*** Opening of Given data ***
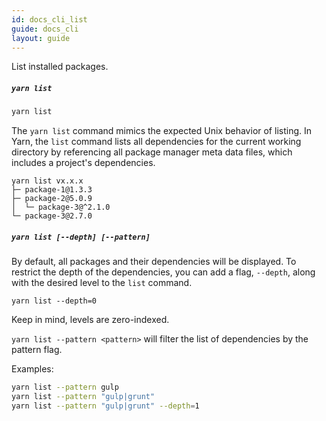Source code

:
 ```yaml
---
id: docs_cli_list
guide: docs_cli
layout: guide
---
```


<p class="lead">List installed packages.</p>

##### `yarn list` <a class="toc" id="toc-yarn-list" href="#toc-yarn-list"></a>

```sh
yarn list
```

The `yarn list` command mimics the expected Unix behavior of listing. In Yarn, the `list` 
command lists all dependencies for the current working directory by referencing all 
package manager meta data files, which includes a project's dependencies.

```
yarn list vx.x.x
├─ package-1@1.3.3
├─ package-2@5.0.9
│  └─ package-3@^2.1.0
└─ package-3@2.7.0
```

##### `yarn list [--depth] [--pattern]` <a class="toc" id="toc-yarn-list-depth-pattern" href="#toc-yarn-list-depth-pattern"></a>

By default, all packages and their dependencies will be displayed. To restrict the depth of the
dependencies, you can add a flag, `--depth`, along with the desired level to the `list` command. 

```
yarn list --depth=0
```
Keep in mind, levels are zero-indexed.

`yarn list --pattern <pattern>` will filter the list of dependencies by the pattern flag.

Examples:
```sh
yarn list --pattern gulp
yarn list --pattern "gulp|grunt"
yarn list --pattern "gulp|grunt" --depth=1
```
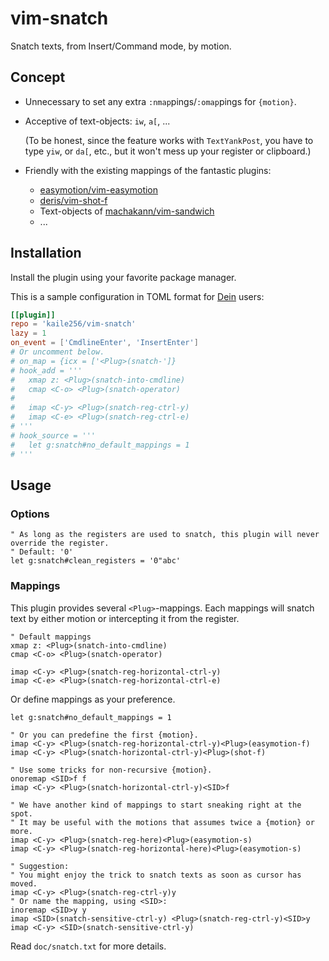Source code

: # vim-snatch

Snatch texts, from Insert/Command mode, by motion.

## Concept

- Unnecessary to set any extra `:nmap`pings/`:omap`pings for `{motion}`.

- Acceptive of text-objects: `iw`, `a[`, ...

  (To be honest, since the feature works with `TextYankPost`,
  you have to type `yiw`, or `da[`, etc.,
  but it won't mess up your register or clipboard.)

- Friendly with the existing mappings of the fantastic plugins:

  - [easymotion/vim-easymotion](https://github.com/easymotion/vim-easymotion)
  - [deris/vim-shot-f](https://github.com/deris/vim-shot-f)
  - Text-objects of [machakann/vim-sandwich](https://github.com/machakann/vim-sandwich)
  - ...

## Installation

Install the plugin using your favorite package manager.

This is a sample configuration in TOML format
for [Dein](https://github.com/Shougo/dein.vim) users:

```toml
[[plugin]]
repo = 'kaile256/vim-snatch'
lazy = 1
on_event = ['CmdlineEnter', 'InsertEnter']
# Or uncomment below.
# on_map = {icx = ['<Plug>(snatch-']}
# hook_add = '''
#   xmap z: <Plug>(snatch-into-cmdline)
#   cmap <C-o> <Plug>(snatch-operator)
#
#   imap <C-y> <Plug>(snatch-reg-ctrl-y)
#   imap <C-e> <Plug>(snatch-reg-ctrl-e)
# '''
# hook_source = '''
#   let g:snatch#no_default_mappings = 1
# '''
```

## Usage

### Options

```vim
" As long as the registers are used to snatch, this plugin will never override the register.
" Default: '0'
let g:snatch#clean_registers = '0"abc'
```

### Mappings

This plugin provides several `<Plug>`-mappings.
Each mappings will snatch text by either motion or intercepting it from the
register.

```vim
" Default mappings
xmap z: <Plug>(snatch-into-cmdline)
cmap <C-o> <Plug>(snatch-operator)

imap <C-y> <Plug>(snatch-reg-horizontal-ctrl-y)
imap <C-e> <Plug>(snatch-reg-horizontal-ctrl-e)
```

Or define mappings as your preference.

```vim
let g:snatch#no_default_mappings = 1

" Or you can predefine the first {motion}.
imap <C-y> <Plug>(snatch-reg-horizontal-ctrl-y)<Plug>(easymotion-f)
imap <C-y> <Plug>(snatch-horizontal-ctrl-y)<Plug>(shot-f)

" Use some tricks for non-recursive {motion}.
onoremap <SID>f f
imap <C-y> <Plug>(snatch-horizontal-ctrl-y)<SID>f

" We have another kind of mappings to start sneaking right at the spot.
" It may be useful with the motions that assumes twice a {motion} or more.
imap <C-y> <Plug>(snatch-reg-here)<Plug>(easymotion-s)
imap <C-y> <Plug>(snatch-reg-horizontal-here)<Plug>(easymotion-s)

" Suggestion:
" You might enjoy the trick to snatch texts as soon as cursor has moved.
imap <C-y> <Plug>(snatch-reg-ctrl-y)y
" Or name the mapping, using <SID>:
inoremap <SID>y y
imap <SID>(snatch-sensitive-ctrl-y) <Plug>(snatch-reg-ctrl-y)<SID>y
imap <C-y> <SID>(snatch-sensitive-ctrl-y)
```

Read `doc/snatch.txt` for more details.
*** Close of Given data ***
-- Your task --
Set down, unchanged, the line that contains "Or define mappings as your preference." together with every later line in the records, through the last one.

-- Task solution --
Or define mappings as your preference.

```vim
let g:snatch#no_default_mappings = 1

" Or you can predefine the first {motion}.
imap <C-y> <Plug>(snatch-reg-horizontal-ctrl-y)<Plug>(easymotion-f)
imap <C-y> <Plug>(snatch-horizontal-ctrl-y)<Plug>(shot-f)

" Use some tricks for non-recursive {motion}.
onoremap <SID>f f
imap <C-y> <Plug>(snatch-horizontal-ctrl-y)<SID>f

" We have another kind of mappings to start sneaking right at the spot.
" It may be useful with the motions that assumes twice a {motion} or more.
imap <C-y> <Plug>(snatch-reg-here)<Plug>(easymotion-s)
imap <C-y> <Plug>(snatch-reg-horizontal-here)<Plug>(easymotion-s)

" Suggestion:
" You might enjoy the trick to snatch texts as soon as cursor has moved.
imap <C-y> <Plug>(snatch-reg-ctrl-y)y
" Or name the mapping, using <SID>:
inoremap <SID>y y
imap <SID>(snatch-sensitive-ctrl-y) <Plug>(snatch-reg-ctrl-y)<SID>y
imap <C-y> <SID>(snatch-sensitive-ctrl-y)
```

Read `doc/snatch.txt` for more details.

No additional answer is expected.